Little Greece was too weak and disorganized to achieve independence on its own. The Ottoman Empire, though declining slowly, was still massively more powerful. It was when the Greek struggle for freedom attracted the attention and support of the Great Powers- France, Britain, and Russia- that Greece’s fortunes improved. Their navies decisively beat the Ottoman-Egyptian navy in 1827 at the Battle of Navarino, which turned the tide in Greece’s favor. The borders of the modern Greek state were eventually determined in 1832 at the treaty of Constantinople (not Istanbul). Greece adopted “Freedom or Death” as its official national motto.
Celebrations
By and large, March 25th is an excellent date for a holiday celebration in Greece. The long, rainy winter is finally over, and although the trees have not yet put out fresh leaves, many fruit trees are in full bloom and the grass is a rich, deep green that will gradually turn to tan as the hot weather progresses. For some reason the day is almost always bright and sunny. Without a doubt it’s one of the happiest days on the calendar. It’s a dual holiday, remember: it’s the Feast of the Annunciation as well as the celebration of the Greek Revolution. This means the day starts with a church service. As far as the holiday’s secular half, it’s the closest thing Greece has to commemorating her long and legendary past as Western Civilization’s founding country.

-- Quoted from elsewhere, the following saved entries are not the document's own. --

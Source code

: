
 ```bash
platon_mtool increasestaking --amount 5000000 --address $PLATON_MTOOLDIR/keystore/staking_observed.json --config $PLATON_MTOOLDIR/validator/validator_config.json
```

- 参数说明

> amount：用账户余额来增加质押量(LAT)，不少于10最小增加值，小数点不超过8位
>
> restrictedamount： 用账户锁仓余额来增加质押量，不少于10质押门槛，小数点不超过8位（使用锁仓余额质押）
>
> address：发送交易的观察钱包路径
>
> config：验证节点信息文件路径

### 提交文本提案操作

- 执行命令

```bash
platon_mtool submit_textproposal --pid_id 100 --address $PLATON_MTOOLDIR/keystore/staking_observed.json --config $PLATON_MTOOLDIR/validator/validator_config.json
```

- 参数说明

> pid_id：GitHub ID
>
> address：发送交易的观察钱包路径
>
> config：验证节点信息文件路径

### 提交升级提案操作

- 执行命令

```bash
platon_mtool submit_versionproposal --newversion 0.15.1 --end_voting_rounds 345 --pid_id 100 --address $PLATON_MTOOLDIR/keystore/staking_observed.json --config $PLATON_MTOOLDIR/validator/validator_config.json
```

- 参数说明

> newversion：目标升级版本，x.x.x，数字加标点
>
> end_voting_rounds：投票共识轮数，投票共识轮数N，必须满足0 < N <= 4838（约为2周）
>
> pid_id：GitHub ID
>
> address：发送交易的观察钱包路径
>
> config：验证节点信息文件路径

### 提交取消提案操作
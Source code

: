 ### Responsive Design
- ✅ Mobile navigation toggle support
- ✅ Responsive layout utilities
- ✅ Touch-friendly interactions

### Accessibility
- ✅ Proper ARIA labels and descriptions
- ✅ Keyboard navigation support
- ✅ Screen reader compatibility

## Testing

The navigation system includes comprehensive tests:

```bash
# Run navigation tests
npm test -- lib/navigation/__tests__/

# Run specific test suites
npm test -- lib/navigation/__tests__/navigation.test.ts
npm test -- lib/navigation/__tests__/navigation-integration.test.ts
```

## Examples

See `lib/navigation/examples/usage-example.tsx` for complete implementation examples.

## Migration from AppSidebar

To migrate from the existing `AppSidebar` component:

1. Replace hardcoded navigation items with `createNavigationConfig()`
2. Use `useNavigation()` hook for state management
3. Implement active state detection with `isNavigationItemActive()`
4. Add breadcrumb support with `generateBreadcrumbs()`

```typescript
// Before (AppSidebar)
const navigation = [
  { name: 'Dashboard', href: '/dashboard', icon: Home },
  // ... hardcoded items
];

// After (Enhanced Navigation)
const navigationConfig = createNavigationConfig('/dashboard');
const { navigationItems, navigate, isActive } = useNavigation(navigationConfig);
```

The day before the holiday, schools put on plays memorializing events of the War of Independence. One favorite such school presentation is the re-enactment of the Dance of Zalongo, which, to be fair, took place in 1803, 17 years earlier than the Greek Revolution, but so memorializes the Greek desire for freedom that many schools re-enact the event as part of their March 25th celebration. This was when the brave women of Souli, in Epirus, northwestern Greece, trapped by the Turkish army on a cliff above their village, chose death by jumping off the cliff, their children in their arms, rather than submission to the depredations of the Turks. The story is that many of these women danced and sang to their deaths.
On the day itself, Greek flags sprout from every balcony, and the largest military parades in the nation takes place in Athens and Thessaloniki, complete with the loud roar of fighter jet flyovers. In Athens, church services conclude with the raising of the flag over the Acropolis.
Every town and village has its own parade, with students in uniform and traditional dress, including the fustanella, the white tights and skirt of the Greek soldier at that time, participating.
Families gather together and eat the traditional bakaliaro, cod dipped in a thick batter of flour and beer and fried up to a tasty crispy brown, and served with skordalia, a sauce made of garlic, olive oil, and either stale bread soaked in water, or potatoes. This is in keeping with the fasting protocols in place during the Lenten season.
March 25th celebrations extend to the Greek diaspora as well, with parades and cultural events in cities such as New York, Philadelphia, Chicago, Los Angeles, Sydney, and Melbourne.
All Greeks love this holiday; it brings a surge of pride to the Greek heart and makes its citizens proud to be Greek.